• Exercise brief: Line by line, please look for the word "Dependencies" in the following records, then copy each line you find it in.

• Extracted records:
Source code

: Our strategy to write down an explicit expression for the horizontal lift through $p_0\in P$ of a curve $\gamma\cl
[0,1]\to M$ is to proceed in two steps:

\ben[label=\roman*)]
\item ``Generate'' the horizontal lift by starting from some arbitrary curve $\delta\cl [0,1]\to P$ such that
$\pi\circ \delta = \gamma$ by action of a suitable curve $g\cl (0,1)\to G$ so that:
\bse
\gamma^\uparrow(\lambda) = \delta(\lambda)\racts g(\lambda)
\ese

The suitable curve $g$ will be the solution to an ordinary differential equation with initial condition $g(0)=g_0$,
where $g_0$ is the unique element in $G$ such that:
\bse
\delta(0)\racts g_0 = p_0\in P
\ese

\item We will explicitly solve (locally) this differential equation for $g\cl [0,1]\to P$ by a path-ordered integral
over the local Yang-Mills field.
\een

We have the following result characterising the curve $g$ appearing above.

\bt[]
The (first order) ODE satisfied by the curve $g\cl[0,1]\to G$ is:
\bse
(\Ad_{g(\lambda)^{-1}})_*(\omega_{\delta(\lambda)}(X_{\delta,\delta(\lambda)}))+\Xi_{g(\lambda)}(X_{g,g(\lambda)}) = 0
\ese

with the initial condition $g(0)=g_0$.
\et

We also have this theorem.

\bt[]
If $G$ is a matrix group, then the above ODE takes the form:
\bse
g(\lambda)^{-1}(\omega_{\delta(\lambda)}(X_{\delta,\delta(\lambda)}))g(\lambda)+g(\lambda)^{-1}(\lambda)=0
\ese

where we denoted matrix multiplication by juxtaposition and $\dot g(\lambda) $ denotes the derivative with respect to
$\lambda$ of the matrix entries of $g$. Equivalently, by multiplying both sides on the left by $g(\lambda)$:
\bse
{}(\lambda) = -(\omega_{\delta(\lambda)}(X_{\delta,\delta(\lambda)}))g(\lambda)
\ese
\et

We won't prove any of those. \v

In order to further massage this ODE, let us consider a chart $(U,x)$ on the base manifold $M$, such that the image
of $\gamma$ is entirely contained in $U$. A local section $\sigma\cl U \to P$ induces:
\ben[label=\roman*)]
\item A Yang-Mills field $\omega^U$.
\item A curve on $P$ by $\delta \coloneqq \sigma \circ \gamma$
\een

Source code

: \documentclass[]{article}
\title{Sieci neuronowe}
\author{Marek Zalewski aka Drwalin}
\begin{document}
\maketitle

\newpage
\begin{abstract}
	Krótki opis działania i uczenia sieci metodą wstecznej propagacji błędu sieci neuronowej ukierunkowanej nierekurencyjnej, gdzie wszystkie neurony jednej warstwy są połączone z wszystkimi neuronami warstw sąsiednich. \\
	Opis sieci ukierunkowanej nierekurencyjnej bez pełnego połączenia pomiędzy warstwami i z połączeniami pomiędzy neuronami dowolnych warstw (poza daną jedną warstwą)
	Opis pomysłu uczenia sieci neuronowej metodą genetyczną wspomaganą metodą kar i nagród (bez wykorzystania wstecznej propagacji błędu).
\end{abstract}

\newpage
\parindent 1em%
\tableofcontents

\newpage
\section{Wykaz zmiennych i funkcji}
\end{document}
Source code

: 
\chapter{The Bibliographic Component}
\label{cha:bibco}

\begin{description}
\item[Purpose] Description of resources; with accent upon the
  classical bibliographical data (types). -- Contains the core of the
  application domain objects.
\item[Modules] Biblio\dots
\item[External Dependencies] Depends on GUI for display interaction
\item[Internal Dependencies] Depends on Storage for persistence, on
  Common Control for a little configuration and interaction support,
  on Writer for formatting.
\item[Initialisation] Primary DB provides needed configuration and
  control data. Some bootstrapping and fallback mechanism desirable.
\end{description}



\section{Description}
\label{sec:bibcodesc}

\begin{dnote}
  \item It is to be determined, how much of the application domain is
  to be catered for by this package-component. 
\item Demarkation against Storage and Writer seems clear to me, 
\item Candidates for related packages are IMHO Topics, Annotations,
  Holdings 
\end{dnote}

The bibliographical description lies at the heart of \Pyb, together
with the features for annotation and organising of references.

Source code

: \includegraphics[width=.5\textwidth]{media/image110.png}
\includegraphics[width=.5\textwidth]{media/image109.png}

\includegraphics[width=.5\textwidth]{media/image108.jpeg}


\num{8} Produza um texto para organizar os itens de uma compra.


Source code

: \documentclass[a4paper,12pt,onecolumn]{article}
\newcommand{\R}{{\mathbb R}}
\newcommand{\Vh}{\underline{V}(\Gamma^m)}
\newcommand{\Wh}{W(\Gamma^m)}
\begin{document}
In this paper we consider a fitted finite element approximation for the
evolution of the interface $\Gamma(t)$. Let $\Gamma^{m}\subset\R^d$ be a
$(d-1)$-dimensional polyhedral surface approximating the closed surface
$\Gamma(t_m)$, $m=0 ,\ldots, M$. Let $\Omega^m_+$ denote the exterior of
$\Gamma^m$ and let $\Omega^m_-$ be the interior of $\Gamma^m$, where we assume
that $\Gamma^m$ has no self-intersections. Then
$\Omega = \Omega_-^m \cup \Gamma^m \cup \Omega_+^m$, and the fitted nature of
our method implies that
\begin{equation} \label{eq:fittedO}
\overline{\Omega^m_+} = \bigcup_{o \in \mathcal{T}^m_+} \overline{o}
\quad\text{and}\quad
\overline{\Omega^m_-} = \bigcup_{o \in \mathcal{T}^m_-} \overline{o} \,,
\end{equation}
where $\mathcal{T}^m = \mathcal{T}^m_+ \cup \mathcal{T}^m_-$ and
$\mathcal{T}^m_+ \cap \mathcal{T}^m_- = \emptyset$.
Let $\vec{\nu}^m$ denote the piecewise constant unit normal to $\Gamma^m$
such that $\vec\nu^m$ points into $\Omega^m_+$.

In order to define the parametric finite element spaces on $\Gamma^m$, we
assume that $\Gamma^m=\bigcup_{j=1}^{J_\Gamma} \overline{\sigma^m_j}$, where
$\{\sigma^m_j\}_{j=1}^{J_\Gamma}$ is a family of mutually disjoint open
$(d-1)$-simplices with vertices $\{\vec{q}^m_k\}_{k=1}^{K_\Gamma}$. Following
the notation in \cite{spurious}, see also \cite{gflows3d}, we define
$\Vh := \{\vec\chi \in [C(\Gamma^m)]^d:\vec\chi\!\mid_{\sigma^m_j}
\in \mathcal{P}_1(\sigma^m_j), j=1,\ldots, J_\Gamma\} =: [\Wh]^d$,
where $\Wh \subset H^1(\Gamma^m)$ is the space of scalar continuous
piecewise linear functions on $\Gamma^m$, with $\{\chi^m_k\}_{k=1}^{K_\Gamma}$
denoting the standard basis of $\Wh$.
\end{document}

• Exercise output:
\item[External Dependencies] Depends on GUI for display interaction
\item[Internal Dependencies] Depends on Storage for persistence, on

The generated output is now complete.